Fair enough. is still around, there might be a firewall around it restricting what IPs can access it? The repository is, modules/jenkins/manifests/proxy.pp shows how the jenkins proxy was set up.

Just a quick comment for @aidanheerdegen , we are already collecting CleF stats when the tool is run from the command line. It could be done better of course, the main issue is that they haven’t really be used yet, as they would be useful only if there was a plan on how to retire some of the CMIP data that never get accessed, to make space for new downloads. However, there’s no such procedure in place, and also CleF stats aren’t a direct measure of data usage. Potentially measuring data access via the central Intake catalogues, provided they become more popular, would be an interesting stat.
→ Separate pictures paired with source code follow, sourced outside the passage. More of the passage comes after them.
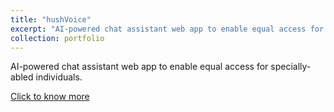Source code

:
 ```yaml
---
title: "hushVoice"
excerpt: "AI-powered chat assistant web app to enable equal access for specially-abled individuals. <br/><img src='/images/hushvoice.png'>"
collection: portfolio
---
```


AI-powered chat assistant web app to enable equal access for specially-abled individuals.

[Click to know more](https://ritik-basav-mit.netlify.app/)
Well, looks like NCI has changed the order in which I’ll take on thses tasks. They’ve introduced a new header in nci-files-report that breaks the parse_user_storage_data script, which is preventing the ingest of new data. Rather than just working around that, I’ll re-work it and the other grafana tools so that it pulls data from the backing API rather than trying to parse human readable output. Then I’ll harden the database, etc.

The first pass of this is done, I’ve made a PR on the ncigrafana repo. I’m not sure what the procedure is to actually get this deployed, but I suppose the failing tests need to be addressed first. The test that fails is irrelevant now that parse_user_storage_data doesn’t actually parse nci-files-report output now. I can try and re-work the test too, set up a pretend server on a unix domain socket have it feed pretend data to the script? I suspect that’d be more work than the actual change to parse_user_storage_data though. Would appreciate thoughts on how to proceed.

I can give some feedback directly on the PR

I didn’t notice this before. NCI will allow VMs with an external IP? I’m thinking about exposing information via web interfaces and just assumed it wouldn’t be allowed. Now I am intrigued.

@aidanheerdegen this is why I keep going on about accessdev. Its has an external IP, a well configured firewall, automated provisioning. All the hard work is done, it just needs updating.

@aidanheerdegen sorry, it just occurred to me that the use of ‘external’ above may be ambiguous. All VMs created by OpenStack are visible on an internal 10.x.x.x network. An external IP just means that it can be accessed from the wider internet. It does not mean you can assign some arbitrary IP to a VM, it has to be an IP in a pool that is assigned to OpenStack.

Is that a static IP? I’m assuming not every VM gets an external IP address, and that there is some process to get one, as it makes the VM more vulnerable to intrusion.

There is a bit of a distinction here, all OpenStack VMs get an internal, static IP. They can’t be reached from the internet from this IP, its more for OpenStack to be able to issue commands and whatnot. A ‘floating IP’, which is a static, external IP, can be attached to any one VM. Vulnerability to intrusion then comes down to OpenStack security groups, firewall policy, etc. In order to gather stats from Gadi, you’ll need a VM that Gadi is able to contact. There are options, the database-hosting VM doesn’t necessarily need to have a public IP, you could use another VM on the same internal VLAN as a jump node with a port-forwarding setup, similar to the relationship between accessdev and jenkins7. Though creating ad-hoc ssh port-forwards whenever you need to gather data is… less than ideal.

I gather from you reply that by default gadi cannot connect to an OpenStack VM? But the options were a public IP or jumping via a VM with a public IP. Is there are an option for a local IP address that gadi can see but isn’t visible outside the NCI network?